> [Your goal] For the entries below, repeat exactly each line starting with the one that contains "noon, venue TBC" and going on through the one that contains "## Events by MOVE Imperial", and no others.

== Material for this task ==

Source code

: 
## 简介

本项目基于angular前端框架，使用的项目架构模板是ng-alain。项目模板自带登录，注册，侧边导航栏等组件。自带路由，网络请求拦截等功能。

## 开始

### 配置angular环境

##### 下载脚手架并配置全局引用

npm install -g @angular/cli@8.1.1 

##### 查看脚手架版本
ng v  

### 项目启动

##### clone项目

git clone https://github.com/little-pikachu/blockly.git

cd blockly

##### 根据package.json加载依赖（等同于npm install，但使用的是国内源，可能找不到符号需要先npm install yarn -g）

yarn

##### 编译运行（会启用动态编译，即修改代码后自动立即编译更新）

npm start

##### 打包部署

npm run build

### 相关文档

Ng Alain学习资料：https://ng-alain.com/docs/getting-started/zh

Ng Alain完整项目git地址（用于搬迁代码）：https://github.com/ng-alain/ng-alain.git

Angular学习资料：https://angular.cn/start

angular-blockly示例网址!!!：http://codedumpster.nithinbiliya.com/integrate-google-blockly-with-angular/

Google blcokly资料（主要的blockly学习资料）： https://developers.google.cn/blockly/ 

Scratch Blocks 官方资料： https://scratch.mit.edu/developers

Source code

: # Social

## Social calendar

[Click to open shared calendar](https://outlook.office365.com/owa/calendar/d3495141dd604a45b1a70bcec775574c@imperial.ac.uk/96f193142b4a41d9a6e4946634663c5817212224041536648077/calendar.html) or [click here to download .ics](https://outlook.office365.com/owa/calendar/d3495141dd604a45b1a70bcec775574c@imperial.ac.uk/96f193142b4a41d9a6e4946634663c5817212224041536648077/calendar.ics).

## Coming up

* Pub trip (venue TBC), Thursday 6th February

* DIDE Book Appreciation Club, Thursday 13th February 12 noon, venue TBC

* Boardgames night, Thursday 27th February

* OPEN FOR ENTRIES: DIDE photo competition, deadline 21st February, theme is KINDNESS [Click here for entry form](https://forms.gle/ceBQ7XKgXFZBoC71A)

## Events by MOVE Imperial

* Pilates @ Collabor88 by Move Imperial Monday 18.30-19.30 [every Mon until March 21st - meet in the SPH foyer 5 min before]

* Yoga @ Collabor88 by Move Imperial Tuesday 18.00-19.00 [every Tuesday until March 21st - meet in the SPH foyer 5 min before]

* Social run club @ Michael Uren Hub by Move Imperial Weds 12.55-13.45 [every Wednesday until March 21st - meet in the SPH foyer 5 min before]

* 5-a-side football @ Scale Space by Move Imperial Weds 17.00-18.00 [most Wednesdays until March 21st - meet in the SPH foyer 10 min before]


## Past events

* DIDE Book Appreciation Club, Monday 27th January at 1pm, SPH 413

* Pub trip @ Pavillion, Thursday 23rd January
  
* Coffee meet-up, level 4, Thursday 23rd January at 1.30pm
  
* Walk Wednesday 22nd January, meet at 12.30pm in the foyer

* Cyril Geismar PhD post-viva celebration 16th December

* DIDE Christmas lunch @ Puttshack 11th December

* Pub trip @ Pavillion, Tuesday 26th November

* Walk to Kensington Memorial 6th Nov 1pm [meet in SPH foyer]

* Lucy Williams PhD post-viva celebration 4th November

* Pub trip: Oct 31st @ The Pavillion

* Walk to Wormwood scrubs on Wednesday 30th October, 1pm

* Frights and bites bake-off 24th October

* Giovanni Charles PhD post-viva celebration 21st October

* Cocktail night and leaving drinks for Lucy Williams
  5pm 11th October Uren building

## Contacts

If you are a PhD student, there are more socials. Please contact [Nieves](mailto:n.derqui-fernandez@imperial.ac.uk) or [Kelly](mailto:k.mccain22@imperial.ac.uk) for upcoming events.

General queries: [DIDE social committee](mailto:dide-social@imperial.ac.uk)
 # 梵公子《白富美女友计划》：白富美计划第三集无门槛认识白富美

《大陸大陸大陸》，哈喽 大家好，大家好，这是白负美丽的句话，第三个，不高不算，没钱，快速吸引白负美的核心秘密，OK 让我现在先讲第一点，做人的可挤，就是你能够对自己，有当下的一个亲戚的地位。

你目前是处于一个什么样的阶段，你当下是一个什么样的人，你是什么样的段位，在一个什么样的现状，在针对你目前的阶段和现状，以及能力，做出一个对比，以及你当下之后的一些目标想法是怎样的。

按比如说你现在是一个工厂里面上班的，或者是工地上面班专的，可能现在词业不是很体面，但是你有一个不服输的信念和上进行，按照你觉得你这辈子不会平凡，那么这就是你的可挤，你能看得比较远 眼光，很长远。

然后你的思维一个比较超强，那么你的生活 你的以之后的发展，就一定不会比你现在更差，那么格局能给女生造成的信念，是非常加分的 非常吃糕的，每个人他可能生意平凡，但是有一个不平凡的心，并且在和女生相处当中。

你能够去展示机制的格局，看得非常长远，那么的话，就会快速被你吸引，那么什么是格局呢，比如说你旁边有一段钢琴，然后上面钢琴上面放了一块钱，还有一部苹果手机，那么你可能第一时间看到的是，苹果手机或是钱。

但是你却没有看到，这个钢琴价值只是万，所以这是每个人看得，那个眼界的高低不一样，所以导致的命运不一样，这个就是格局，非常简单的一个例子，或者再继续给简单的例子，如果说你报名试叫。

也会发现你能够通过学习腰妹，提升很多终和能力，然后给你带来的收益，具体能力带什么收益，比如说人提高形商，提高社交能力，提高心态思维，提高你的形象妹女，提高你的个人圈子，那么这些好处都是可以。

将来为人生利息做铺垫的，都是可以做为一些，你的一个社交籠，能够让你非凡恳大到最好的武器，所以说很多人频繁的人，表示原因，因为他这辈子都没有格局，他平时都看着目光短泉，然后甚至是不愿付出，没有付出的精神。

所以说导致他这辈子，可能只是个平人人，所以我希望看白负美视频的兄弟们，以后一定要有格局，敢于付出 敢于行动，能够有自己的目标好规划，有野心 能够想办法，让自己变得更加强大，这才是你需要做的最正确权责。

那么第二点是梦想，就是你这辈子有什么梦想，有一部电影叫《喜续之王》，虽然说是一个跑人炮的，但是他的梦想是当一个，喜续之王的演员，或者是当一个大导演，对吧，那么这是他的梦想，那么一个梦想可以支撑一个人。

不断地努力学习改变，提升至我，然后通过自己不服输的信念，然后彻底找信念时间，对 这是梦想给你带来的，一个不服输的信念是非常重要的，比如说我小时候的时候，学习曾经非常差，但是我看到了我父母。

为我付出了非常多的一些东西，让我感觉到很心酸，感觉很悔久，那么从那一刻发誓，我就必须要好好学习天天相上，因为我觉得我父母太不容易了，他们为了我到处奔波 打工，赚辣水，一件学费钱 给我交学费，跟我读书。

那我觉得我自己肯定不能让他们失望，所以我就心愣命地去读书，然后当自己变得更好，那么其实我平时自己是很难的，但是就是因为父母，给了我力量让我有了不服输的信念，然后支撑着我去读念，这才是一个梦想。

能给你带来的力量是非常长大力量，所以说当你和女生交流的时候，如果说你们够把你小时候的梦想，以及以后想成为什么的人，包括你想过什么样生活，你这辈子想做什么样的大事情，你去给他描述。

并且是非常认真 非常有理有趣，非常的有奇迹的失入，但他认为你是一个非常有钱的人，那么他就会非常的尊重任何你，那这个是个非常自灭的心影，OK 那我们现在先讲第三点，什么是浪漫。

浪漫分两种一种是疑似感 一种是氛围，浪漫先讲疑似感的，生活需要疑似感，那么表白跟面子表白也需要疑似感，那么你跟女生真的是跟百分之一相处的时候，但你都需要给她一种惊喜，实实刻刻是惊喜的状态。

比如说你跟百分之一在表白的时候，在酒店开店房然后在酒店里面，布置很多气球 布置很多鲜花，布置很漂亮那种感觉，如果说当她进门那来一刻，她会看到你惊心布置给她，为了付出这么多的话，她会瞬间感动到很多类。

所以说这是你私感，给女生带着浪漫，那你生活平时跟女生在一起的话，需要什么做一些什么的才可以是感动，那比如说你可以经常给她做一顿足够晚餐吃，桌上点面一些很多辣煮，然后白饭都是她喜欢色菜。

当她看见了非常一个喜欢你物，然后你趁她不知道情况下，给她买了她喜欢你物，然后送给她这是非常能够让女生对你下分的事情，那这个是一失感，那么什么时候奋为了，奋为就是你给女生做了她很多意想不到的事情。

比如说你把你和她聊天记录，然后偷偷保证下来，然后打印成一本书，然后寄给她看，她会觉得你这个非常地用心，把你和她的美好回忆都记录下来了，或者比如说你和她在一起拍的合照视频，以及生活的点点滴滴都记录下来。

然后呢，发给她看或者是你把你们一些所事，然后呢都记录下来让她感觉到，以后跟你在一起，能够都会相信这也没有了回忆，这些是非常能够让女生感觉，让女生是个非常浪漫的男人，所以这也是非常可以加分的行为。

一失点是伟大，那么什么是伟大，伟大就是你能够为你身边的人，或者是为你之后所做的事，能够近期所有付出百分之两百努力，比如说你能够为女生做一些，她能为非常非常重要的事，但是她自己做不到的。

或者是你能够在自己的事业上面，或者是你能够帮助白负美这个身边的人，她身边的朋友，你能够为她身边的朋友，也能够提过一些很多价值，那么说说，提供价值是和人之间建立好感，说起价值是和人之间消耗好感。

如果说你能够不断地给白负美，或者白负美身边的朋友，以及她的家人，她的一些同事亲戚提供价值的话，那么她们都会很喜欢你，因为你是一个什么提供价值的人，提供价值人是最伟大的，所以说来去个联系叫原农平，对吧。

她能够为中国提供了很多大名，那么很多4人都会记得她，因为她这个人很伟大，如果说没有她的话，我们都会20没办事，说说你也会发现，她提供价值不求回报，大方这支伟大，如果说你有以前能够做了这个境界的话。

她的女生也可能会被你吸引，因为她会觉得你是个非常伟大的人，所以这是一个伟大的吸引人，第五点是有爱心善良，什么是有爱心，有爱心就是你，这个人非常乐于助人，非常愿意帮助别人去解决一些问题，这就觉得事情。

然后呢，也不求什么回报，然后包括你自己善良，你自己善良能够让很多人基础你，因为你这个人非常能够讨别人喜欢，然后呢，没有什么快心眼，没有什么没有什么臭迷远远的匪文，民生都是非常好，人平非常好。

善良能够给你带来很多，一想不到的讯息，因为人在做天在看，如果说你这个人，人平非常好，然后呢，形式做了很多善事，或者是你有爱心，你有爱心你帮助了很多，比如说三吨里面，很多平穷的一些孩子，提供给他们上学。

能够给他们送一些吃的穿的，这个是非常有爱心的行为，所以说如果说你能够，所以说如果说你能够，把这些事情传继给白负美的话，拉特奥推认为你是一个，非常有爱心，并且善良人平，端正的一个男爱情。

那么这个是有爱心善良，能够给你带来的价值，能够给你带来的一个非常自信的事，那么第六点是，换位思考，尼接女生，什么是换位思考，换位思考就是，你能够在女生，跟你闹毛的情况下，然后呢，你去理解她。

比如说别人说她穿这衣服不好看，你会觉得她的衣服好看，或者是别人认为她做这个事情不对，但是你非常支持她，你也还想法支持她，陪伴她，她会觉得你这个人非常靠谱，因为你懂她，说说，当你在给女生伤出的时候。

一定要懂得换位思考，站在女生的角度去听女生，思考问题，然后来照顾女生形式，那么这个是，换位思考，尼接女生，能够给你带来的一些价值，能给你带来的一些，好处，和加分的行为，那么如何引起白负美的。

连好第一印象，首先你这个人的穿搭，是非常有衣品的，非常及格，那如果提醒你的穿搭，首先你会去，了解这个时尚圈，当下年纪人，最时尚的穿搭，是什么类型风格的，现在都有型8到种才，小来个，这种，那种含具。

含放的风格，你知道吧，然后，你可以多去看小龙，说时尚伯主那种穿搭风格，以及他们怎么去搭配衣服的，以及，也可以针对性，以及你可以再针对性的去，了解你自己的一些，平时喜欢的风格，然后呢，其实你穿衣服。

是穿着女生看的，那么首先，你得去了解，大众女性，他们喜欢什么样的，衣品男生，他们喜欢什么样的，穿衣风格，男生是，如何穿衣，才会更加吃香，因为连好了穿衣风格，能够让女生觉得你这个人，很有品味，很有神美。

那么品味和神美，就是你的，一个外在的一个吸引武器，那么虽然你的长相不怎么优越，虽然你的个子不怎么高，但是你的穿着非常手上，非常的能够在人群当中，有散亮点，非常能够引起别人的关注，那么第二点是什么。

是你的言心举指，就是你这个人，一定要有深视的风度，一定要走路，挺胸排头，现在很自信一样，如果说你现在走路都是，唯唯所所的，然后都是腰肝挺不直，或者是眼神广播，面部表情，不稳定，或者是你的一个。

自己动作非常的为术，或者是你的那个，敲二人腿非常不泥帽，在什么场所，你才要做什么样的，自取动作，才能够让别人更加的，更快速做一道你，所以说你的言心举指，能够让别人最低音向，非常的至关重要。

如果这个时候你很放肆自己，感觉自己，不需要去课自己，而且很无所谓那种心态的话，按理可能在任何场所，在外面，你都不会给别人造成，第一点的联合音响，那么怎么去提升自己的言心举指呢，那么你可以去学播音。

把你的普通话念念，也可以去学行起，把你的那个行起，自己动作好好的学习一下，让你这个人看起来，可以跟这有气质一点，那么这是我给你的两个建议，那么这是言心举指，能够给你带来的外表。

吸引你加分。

===

> [Solution to the problem]
* DIDE Book Appreciation Club, Thursday 13th February 12 noon, venue TBC

* Boardgames night, Thursday 27th February

* OPEN FOR ENTRIES: DIDE photo competition, deadline 21st February, theme is KINDNESS [Click here for entry form](https://forms.gle/ceBQ7XKgXFZBoC71A)

## Events by MOVE Imperial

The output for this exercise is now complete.